Maria da Graça Pereira Alves, coordenadora do projeto, revelou à agência Lusa que a principal preocupação "é caracterizar a amostra de doentes e cuidadores [com mieloma múltiplo], particularmente ao nível das necessidades sentidas, e compreender a influência das variedades clínicas, sociodemográficas e psicológicas"
O projeto "Necessidades e Qualidade de Vida em Doentes com Mieloma Múltiplo e seus Cuidadores" ganhou a primeira bolsa da Associação Portuguesa Contra a Leucemia e Associação Portuguesa de Leucemias e Linfomas, no valor de oito mil euros.
"Pretendemos contribuir para criar programas de intervenção que possam promover a qualidade de vida e responder às necessidades, quer dos doentes, quer dos cuidadores", referiu a investigadora do Centro de Investigação em Psicologia da Universidade do Minho realçando que se trata do primeiro trabalho português a estudar o par doente e cuidador em simultâneo, analisando o que no paciente influencia o cuidador e o que no cuidador afeta o paciente.
O estudo permite informar a intervenção e o apoio prestado pelas associações portuguesas de ajuda a estes pacientes, criando projetos de apoio integrados, baseados em investigação.
De acordo com Maria da Graça Pereira Alves, espera-se que existam 300 novos casos por ano desta doença, que é ainda pouco conhecida.

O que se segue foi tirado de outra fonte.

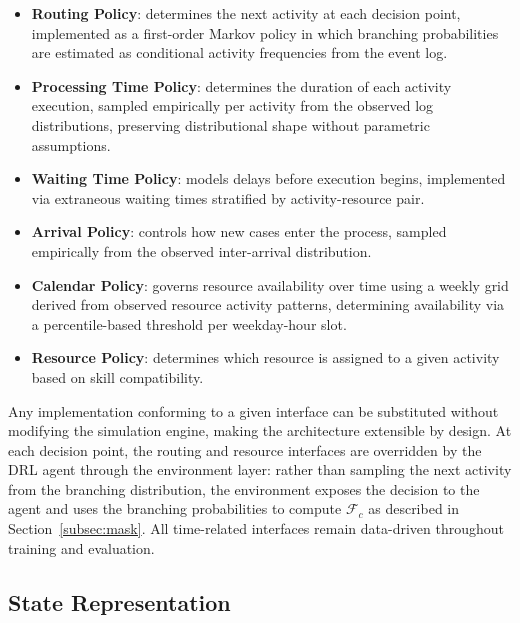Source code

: \documentclass[journal,onecolumn]{IEEEtran}
\begin{document}
\begin{itemize}
    \item \textbf{Routing Policy}: determines the next activity
    at each decision point, implemented as a first-order Markov
    policy in which branching probabilities are estimated as
    conditional activity frequencies from the event log.

    \item \textbf{Processing Time Policy}: determines the
    duration of each activity execution, sampled empirically
    per activity from the observed log distributions, preserving
    distributional shape without parametric assumptions.

    \item \textbf{Waiting Time Policy}: models delays before
    execution begins, implemented via extraneous waiting times
    stratified by activity-resource pair.

    \item \textbf{Arrival Policy}: controls how new cases enter
    the process, sampled empirically from the observed
    inter-arrival distribution.

    \item \textbf{Calendar Policy}: governs resource availability
    over time using a weekly grid derived from observed resource
    activity patterns, determining availability via a
    percentile-based threshold per weekday-hour slot.

    \item \textbf{Resource Policy}: determines which resource is
    assigned to a given activity based on skill compatibility.
\end{itemize}

Any implementation conforming to a given interface can be
substituted without modifying the simulation engine, making the
architecture extensible by design. At each decision point, the
routing and resource interfaces are overridden by the DRL agent
through the environment layer: rather than sampling the next
activity from the branching distribution, the environment exposes
the decision to the agent and uses the branching probabilities to
compute $\mathcal{F}_c$ as described in
Section~\ref{subsec:mask}. All time-related interfaces remain
data-driven throughout training and evaluation.

\subsection{State Representation}
\label{subsec:state_representation}
\end{document}
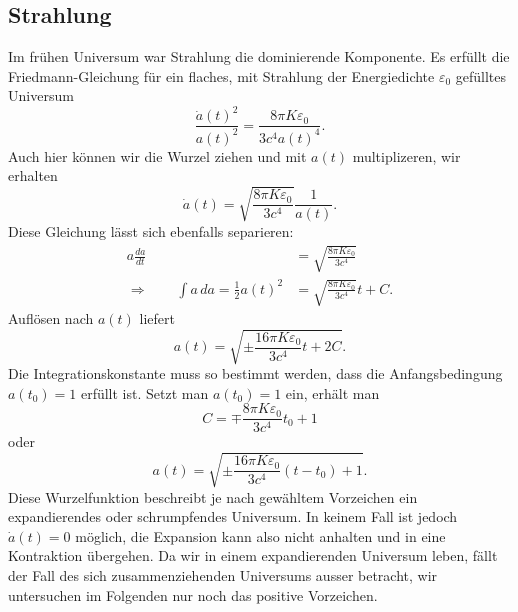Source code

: \subsection{Strahlung}
Im frühen Universum war Strahlung die dominierende Komponente.
Es erfüllt die Friedmann-Gleichung für ein flaches, mit Strahlung
der Energiedichte $\varepsilon_0$ gefülltes Universum
\begin{equation*}
\frac{\dot a(t)^2}{a(t)^2}
=
\frac{8\pi K\varepsilon_0}{3c^4 a(t)^4}.
\end{equation*}
Auch hier können wir die Wurzel ziehen und mit $a(t)$ multiplizeren,
wir erhalten
\begin{equation*}
\dot a(t)
=
\sqrt{\frac{8\pi K\varepsilon_0}{3c^4}}\frac1{a(t)}.
\end{equation*}
Diese Gleichung lässt sich ebenfalls separieren:
\begin{align*}
a\frac{da}{dt}
&=
\sqrt{\frac{8\pi K\varepsilon_0}{3c^4}}
\\
\Rightarrow\qquad
\int a\,da
=
\frac12a(t)^2
&=
\sqrt{\frac{8\pi K\varepsilon_0}{3c^4}}t + C.
\end{align*}
Auflösen nach $a(t)$ liefert
\[
a(t)
=
\sqrt{\pm\frac{16\pi K\varepsilon_0}{3c^4}t + 2C}.
\]
Die Integrationskonstante muss so bestimmt werden, dass die
Anfangsbedingung $a(t_0)=1$  erfüllt ist.
Setzt man $a(t_0)=1$ ein, erhält man
\[
C
=
\mp\frac{8\pi K\varepsilon_0}{3c^4}t_0+1
\]
oder
\begin{equation}
a(t)
= 
\sqrt{\pm\frac{16\pi K\varepsilon_0}{3c^4}(t-t_0) + 1}.
\label{skript:friedmann:a(t)}
\end{equation}
Diese Wurzelfunktion beschreibt je nach gewähltem Vorzeichen ein
expandierendes oder schrumpfendes Universum.
In keinem Fall ist jedoch $\dot a(t)=0$ möglich, die Expansion kann
also nicht anhalten und in eine Kontraktion übergehen.
Da wir in einem expandierenden Universum leben, fällt der Fall
des sich zusammenziehenden Universums ausser betracht,
wir untersuchen im Folgenden nur noch das positive Vorzeichen.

Segundo um estudo realizado há dois anos, cerca de um quarto dos pacientes com mieloma múltiplo tinha sintomas depressivos e de ansiedade e metade dizia necessitar de intervenção psicossocial, principalmente se fossem mais jovens e deprimidos, recordou a investigadora.
"O stress emocional é algo muito importante nestes doentes, até porque o próprio tratamento também pode provocá-lo e dai que seja importante avaliarmos estes aspetos", referiu a especialista da Universidade do Minho.
A equipa de psicólogos clínicos e da saúde, que inclui um especialista da Universidade de Aveiro, pretende analisar o apoio social que estes doentes e os cuidadores podem ter, uma ajuda que "ameniza ou amortece o efeito do stress".
O mieloma múltiplo é uma doença maligna rara que afeta os plasmócitos – células sanguíneas da medula óssea e é o tipo mais comum de tumor das células plasmáticas, representa cerca de 1% dos tipos de cancro e cerca de 10% das doenças malignas do sangue.